(Saved data entries)

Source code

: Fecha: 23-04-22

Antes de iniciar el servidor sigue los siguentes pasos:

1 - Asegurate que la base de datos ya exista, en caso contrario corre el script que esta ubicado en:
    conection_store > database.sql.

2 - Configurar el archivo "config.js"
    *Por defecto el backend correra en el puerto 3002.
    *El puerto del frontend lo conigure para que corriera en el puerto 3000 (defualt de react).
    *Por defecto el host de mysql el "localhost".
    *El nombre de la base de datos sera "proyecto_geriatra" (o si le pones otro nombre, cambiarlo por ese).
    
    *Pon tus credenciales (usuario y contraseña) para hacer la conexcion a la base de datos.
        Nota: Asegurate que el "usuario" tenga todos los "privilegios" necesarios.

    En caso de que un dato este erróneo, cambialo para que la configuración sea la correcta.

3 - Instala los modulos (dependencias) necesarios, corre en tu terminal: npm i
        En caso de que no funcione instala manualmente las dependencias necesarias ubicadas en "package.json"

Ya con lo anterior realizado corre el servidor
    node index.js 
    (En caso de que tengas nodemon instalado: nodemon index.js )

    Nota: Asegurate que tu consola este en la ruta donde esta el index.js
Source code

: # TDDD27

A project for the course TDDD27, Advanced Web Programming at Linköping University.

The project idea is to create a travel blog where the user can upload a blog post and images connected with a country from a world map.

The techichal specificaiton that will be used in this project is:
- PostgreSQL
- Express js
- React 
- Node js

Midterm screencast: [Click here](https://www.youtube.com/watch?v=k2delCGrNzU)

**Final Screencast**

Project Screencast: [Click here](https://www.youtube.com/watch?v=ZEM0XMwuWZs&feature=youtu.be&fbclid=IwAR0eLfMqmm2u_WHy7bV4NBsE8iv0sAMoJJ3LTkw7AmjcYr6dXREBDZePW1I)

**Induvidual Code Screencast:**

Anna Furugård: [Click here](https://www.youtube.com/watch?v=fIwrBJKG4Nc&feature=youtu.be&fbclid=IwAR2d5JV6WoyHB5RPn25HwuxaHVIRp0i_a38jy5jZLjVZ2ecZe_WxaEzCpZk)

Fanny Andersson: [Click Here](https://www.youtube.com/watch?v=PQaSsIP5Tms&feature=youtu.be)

■ What you are asked to do
Quote all the records exactly, please, leaving none out.

■ Task answer
Source code

: Fecha: 23-04-22

Antes de iniciar el servidor sigue los siguentes pasos:

1 - Asegurate que la base de datos ya exista, en caso contrario corre el script que esta ubicado en:
    conection_store > database.sql.

2 - Configurar el archivo "config.js"
    *Por defecto el backend correra en el puerto 3002.
    *El puerto del frontend lo conigure para que corriera en el puerto 3000 (defualt de react).
    *Por defecto el host de mysql el "localhost".
    *El nombre de la base de datos sera "proyecto_geriatra" (o si le pones otro nombre, cambiarlo por ese).
    
    *Pon tus credenciales (usuario y contraseña) para hacer la conexcion a la base de datos.
        Nota: Asegurate que el "usuario" tenga todos los "privilegios" necesarios.

    En caso de que un dato este erróneo, cambialo para que la configuración sea la correcta.

3 - Instala los modulos (dependencias) necesarios, corre en tu terminal: npm i
        En caso de que no funcione instala manualmente las dependencias necesarias ubicadas en "package.json"

Ya con lo anterior realizado corre el servidor
    node index.js 
    (En caso de que tengas nodemon instalado: nodemon index.js )

    Nota: Asegurate que tu consola este en la ruta donde esta el index.js
Source code

: # TDDD27

A project for the course TDDD27, Advanced Web Programming at Linköping University.

The project idea is to create a travel blog where the user can upload a blog post and images connected with a country from a world map.

The techichal specificaiton that will be used in this project is:
- PostgreSQL
- Express js
- React 
- Node js

Midterm screencast: [Click here](https://www.youtube.com/watch?v=k2delCGrNzU)

**Final Screencast**

Project Screencast: [Click here](https://www.youtube.com/watch?v=ZEM0XMwuWZs&feature=youtu.be&fbclid=IwAR0eLfMqmm2u_WHy7bV4NBsE8iv0sAMoJJ3LTkw7AmjcYr6dXREBDZePW1I)

**Induvidual Code Screencast:**

Anna Furugård: [Click here](https://www.youtube.com/watch?v=fIwrBJKG4Nc&feature=youtu.be&fbclid=IwAR2d5JV6WoyHB5RPn25HwuxaHVIRp0i_a38jy5jZLjVZ2ecZe_WxaEzCpZk)

Fanny Andersson: [Click Here](https://www.youtube.com/watch?v=PQaSsIP5Tms&feature=youtu.be)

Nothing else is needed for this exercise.